Molecular Mechanism Of Interaction Between Gadd45a Protein And Long Non-coding RNA

Non-coding RNA was transcrpts without the ability to translate because of high density of stop codons or the lack of extensive "Open Reading Frame". Long non-coding RNAs (lncRNAs) are non-coding RNAs with a length of over 200 nucleotides. They have been shown to play a regulatory role on levels of transcription, post-transcription, translation and post - translation by interacting with proteins, DNAs and RNAs. An increasing number of studies have shown their close relationship with many diseases including cancer.Gadd45a (growth arrest and DNA damage) protein was a member of Gadd family and can be induced by a wide spectum of stress. It involved in process of cell cycle arrest, DNA repair and cell apoptosis through the interaction with many other proteins. With a low expression in many types of cancers, Gadd45a inhibited the development of cancer by inhibiting tumor growth, migration, invasion and tumor angiogenesis.

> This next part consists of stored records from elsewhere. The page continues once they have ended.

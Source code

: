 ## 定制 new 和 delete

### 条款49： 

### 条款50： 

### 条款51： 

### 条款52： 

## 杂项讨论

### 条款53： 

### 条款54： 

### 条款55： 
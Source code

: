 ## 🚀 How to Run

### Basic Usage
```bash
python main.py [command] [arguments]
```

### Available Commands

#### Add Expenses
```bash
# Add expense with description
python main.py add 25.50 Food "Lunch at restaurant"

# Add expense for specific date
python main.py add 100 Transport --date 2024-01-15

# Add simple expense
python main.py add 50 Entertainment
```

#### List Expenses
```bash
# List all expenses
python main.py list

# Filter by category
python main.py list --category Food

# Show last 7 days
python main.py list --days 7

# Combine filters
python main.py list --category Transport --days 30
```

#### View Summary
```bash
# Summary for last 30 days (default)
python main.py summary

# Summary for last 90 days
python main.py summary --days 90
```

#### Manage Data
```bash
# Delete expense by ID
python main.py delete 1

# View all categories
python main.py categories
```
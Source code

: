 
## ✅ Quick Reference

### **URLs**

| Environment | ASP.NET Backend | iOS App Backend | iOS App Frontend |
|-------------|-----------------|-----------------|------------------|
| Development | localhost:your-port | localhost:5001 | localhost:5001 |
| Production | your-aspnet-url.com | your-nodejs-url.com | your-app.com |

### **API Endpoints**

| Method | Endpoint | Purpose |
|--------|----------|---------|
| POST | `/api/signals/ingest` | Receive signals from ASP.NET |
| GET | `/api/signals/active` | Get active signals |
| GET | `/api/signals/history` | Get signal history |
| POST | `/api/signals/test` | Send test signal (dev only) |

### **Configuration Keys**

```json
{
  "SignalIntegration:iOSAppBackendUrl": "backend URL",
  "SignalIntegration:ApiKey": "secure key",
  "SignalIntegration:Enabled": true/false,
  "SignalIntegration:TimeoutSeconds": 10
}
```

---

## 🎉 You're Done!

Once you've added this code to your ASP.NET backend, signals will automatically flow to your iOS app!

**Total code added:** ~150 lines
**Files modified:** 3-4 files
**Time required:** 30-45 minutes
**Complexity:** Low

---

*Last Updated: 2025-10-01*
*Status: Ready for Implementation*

Recent studies indicated that Gadd45a could also bind RNA. However, it remained unknown which RNA it could bind or what biological process they were involved together.RIP-seq (RNA immunoprecipitation sequencing) assay was used to identify RNAs bound to Gadd45a.72 lncRNAs were detected and Growth arrest-specific 5 (GAS5) was chosen for further study. GAS5 could not influence the amount and location of Gadd45a. However, by knocking-down or over-expressing Gadd45a or GAS5, combined with immunoprecipitation and sliver staining, we demonstrated that GAS5 improved the interaction between Gadd45a and heat shock protein 90 (HSP90), which competitively inhibited the binding of HSP90 with its co-chaperone CDC37. GAS5 also had an inhibitory effect on the interaction between HSP90 and CDC37 through Gadd45a. We also revealed a high expression of HSP90 in colonic carcinoma tissues, which could serve as an independent prognostic factor in colon cancer.In conclusion, we detected a series of RNAs, especially lncRNAs that bound Gadd45a in this study. Further, we demonstrated that Gadd45a could bind HSP90 with the help of GAS5, which competitively inhibited the interaction between HSP90 and its co-chaperone CDC37, disrupting tumor growth by acting as "HSP90 inhibitor".